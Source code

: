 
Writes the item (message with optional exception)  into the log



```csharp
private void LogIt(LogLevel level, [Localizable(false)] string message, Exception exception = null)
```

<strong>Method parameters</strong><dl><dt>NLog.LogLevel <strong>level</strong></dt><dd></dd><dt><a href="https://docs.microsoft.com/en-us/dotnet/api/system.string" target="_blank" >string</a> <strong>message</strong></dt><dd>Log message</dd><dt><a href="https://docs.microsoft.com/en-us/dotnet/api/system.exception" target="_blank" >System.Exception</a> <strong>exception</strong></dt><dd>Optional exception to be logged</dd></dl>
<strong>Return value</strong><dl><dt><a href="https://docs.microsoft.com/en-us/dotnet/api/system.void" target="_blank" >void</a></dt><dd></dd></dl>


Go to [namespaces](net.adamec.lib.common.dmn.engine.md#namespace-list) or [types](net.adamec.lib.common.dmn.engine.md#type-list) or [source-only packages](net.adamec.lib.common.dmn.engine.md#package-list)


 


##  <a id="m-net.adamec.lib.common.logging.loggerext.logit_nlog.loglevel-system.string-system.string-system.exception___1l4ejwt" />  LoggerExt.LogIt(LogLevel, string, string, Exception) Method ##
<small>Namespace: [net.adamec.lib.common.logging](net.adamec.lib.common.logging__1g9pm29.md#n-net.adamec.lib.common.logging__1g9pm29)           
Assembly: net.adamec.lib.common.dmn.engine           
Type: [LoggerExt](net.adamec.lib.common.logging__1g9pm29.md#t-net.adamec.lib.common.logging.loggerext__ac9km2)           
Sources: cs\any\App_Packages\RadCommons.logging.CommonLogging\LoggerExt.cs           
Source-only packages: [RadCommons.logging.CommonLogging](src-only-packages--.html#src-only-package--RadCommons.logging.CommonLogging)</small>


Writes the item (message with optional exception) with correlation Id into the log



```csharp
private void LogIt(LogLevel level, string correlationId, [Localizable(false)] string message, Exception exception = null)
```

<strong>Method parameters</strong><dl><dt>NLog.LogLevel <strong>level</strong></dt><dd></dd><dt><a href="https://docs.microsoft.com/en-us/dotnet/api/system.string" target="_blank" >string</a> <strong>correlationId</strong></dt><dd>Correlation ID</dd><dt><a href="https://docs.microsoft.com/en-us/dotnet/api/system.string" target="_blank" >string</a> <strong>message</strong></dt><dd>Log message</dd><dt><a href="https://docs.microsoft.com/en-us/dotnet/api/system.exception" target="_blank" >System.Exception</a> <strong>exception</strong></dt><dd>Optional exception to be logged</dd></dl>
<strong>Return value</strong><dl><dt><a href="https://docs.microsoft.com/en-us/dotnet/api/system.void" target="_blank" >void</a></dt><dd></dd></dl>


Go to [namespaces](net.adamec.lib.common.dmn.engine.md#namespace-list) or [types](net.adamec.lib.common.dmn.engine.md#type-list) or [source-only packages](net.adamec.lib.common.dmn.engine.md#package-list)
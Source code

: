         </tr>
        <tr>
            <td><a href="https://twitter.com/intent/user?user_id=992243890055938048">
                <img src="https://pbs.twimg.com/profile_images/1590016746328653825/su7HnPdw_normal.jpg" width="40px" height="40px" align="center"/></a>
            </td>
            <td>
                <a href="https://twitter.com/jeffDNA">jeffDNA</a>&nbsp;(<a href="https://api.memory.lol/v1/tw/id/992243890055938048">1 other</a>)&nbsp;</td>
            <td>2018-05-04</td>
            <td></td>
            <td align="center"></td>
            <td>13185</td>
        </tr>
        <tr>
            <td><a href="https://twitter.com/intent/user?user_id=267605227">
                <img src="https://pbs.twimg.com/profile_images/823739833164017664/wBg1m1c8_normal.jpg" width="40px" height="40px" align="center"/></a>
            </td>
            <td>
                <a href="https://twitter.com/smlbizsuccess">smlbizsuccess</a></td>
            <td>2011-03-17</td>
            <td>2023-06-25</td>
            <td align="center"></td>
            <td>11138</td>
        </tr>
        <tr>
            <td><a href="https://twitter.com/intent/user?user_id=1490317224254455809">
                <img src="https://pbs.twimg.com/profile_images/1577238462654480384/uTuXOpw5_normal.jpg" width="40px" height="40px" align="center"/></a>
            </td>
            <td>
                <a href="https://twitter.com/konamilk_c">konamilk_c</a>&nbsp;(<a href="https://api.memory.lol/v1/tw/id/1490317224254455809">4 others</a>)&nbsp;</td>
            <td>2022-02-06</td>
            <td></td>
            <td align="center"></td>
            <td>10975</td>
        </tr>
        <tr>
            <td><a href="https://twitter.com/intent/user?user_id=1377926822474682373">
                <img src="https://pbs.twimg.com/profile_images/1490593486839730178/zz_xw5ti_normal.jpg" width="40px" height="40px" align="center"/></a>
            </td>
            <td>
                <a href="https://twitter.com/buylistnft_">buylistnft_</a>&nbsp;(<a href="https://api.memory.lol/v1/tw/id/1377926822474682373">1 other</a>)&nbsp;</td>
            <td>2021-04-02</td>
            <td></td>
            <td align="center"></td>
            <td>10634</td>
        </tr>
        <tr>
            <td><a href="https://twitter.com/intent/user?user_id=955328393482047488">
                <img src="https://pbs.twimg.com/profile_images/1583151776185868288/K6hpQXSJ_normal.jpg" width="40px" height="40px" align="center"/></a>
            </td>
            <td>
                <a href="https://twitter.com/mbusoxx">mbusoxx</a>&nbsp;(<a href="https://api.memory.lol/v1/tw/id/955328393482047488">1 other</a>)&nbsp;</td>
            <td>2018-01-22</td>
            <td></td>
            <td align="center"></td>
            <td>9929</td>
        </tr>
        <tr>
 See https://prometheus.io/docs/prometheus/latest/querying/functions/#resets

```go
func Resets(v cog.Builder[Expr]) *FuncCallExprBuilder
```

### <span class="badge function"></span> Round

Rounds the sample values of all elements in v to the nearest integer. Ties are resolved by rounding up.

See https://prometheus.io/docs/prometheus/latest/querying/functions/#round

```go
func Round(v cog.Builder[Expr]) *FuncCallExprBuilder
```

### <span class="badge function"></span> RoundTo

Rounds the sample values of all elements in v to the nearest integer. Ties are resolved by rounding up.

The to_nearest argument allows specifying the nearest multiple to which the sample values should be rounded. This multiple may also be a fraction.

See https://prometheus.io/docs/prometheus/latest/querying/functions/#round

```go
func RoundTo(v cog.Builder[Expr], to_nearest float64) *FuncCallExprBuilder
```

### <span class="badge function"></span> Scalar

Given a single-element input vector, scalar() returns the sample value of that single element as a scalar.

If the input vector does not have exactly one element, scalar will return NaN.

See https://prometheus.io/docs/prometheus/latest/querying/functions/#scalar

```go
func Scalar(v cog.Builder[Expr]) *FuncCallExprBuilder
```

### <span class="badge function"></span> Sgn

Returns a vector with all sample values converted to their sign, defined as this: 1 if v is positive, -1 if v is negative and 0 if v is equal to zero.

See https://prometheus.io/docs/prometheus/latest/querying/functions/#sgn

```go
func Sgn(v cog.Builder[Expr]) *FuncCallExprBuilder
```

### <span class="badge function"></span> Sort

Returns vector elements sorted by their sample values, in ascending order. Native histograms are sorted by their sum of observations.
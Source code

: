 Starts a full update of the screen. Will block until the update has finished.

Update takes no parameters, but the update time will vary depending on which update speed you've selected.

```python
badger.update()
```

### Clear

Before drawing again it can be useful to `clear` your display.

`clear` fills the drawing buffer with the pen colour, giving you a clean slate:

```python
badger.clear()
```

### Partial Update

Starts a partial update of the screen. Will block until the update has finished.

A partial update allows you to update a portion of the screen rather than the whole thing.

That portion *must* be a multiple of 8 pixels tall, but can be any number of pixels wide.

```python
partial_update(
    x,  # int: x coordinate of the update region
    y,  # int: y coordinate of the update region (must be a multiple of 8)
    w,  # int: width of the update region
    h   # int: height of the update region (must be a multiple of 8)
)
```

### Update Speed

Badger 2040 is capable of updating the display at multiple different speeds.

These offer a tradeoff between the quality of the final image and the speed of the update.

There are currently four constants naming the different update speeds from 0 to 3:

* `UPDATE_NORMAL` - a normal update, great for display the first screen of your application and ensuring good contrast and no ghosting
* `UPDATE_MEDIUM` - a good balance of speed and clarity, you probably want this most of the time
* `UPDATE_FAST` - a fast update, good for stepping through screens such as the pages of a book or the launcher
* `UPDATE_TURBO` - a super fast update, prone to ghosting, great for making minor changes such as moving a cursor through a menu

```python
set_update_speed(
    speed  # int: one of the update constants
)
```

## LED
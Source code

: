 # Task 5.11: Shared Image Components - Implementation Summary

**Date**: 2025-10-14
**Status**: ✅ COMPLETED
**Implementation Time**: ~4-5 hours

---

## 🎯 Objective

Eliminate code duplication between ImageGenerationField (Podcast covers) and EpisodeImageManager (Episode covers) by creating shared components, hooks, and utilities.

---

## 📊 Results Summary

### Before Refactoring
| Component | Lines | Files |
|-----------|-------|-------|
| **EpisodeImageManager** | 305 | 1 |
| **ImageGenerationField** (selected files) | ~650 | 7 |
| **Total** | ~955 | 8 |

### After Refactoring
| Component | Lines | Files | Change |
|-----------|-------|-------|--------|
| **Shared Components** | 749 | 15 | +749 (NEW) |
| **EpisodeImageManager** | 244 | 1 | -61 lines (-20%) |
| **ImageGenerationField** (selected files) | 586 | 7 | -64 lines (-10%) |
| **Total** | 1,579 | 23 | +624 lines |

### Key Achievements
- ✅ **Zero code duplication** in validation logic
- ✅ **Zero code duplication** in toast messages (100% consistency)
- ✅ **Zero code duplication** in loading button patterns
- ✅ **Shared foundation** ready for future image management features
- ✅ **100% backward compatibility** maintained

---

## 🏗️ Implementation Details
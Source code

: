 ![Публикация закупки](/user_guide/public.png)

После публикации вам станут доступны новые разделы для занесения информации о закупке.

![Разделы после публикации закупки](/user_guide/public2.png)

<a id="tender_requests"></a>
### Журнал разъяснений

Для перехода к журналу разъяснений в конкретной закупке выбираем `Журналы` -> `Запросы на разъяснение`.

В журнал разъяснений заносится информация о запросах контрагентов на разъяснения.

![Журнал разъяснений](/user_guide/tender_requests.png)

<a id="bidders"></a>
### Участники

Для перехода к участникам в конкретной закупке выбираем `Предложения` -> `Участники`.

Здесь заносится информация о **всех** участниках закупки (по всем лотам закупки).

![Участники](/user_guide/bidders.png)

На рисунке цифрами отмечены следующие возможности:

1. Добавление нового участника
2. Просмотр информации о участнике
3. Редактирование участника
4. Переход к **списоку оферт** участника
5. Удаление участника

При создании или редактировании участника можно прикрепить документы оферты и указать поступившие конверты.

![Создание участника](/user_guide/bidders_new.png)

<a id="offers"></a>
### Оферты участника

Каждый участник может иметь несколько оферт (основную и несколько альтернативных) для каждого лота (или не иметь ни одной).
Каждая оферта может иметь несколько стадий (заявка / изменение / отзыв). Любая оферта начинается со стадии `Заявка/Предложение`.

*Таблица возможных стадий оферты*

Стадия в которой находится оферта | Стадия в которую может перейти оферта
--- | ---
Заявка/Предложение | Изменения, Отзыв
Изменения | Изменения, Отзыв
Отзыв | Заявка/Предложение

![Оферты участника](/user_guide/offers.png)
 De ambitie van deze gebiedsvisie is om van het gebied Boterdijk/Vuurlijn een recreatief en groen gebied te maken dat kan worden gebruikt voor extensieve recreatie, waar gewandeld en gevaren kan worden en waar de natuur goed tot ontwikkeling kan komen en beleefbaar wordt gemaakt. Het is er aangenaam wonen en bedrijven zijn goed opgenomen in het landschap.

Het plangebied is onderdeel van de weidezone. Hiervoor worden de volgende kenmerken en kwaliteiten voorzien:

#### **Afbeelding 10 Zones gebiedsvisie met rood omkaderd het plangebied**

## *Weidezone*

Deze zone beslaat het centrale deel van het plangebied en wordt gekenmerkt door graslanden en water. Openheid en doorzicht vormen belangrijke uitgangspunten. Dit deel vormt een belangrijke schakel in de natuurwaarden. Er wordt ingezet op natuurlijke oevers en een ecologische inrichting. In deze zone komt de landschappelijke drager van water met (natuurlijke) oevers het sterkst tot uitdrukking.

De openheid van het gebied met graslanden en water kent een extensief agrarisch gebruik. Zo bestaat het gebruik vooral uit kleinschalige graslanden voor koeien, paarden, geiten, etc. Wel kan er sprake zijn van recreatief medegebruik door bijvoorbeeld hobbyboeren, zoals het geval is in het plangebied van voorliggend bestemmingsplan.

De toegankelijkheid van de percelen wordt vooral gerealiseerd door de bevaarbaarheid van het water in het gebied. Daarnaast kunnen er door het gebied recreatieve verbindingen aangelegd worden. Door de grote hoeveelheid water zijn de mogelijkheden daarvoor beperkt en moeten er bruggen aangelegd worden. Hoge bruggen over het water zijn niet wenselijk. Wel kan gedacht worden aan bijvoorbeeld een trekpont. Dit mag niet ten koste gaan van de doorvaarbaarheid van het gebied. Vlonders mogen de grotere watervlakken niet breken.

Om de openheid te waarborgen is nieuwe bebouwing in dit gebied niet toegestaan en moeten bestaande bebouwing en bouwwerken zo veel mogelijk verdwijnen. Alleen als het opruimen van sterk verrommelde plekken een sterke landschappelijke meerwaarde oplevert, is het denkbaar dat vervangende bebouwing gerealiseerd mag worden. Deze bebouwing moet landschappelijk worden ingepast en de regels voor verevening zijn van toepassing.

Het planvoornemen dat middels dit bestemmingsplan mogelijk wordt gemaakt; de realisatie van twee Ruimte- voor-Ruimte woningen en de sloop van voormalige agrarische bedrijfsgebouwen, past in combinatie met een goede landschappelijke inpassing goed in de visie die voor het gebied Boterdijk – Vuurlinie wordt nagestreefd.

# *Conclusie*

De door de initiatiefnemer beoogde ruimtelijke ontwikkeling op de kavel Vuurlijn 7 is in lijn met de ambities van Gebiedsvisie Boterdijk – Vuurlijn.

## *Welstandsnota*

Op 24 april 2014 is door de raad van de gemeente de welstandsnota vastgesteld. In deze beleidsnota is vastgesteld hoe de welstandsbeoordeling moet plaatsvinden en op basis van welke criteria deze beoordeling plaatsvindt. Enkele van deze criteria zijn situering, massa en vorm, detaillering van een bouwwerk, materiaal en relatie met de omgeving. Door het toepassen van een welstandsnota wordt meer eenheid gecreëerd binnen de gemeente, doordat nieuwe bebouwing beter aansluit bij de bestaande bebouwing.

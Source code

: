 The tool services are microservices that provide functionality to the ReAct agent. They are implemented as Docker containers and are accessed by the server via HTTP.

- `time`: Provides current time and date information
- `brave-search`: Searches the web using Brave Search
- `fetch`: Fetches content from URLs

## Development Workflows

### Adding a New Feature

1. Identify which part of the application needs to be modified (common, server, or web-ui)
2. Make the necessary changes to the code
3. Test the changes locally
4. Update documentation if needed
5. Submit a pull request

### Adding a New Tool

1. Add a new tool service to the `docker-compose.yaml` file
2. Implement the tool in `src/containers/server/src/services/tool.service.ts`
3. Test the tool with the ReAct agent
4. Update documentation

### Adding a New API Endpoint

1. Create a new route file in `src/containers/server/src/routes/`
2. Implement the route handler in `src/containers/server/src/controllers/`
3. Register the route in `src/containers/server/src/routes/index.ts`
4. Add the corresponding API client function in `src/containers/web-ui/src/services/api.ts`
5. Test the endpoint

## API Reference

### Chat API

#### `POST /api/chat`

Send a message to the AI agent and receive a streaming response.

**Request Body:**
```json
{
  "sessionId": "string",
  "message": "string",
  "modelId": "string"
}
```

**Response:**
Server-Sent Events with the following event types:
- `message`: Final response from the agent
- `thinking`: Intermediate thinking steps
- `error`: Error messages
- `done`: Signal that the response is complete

#####

- **Task objective**: In the entries above, count each line with "intent"; reply with the total only.

- **Task answer**: 5